=== Activity ===
What you return should be the lines of the data containing "Saharan", each in full.

Data records section start

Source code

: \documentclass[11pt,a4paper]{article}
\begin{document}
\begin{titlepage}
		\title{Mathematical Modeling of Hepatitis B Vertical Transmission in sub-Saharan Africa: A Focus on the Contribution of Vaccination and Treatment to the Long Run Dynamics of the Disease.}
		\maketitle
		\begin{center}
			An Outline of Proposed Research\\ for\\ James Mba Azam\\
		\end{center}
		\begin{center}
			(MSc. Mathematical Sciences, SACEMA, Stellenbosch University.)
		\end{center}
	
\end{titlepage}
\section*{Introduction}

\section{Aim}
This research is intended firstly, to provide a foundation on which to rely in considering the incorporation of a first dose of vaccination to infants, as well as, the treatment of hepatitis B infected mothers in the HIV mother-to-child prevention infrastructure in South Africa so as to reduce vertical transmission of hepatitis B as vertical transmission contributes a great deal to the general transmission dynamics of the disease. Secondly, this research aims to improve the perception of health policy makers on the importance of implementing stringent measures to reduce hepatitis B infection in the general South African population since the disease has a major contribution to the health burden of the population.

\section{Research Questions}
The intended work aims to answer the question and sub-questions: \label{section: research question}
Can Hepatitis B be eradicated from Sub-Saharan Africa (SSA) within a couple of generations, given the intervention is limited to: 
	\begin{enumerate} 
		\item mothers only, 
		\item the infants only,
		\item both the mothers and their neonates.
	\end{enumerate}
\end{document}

Data records section end
Data records section start

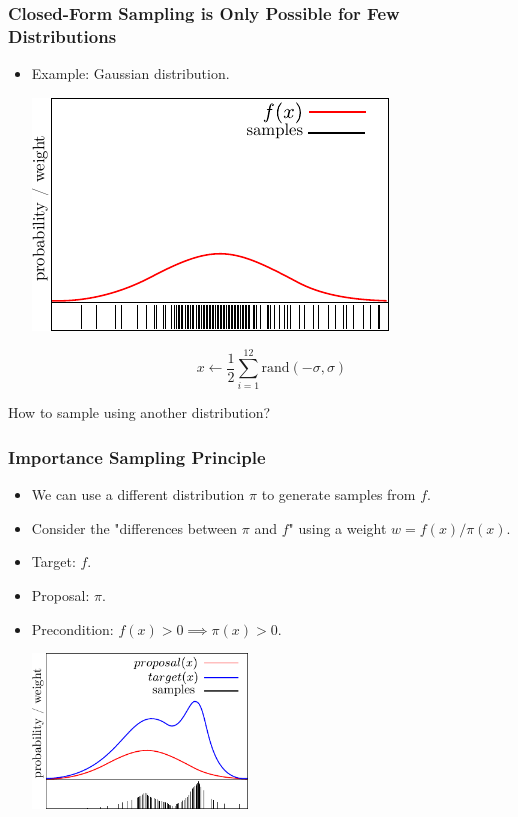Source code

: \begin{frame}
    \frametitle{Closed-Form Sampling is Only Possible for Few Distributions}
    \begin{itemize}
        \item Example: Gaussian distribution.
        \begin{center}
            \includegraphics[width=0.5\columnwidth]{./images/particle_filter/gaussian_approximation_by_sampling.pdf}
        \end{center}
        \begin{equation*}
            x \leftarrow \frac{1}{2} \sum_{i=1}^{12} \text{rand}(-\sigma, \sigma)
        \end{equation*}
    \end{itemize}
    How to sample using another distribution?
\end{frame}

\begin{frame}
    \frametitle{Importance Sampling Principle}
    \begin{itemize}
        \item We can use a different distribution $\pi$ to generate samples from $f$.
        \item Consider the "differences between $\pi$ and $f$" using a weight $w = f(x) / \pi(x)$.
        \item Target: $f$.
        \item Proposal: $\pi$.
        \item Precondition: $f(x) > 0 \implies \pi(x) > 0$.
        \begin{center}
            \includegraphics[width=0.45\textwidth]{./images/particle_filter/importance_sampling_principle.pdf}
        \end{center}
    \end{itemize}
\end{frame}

Data records section end

=== Response to the exercise ===
		\title{Mathematical Modeling of Hepatitis B Vertical Transmission in sub-Saharan Africa: A Focus on the Contribution of Vaccination and Treatment to the Long Run Dynamics of the Disease.}
Can Hepatitis B be eradicated from Sub-Saharan Africa (SSA) within a couple of generations, given the intervention is limited to: 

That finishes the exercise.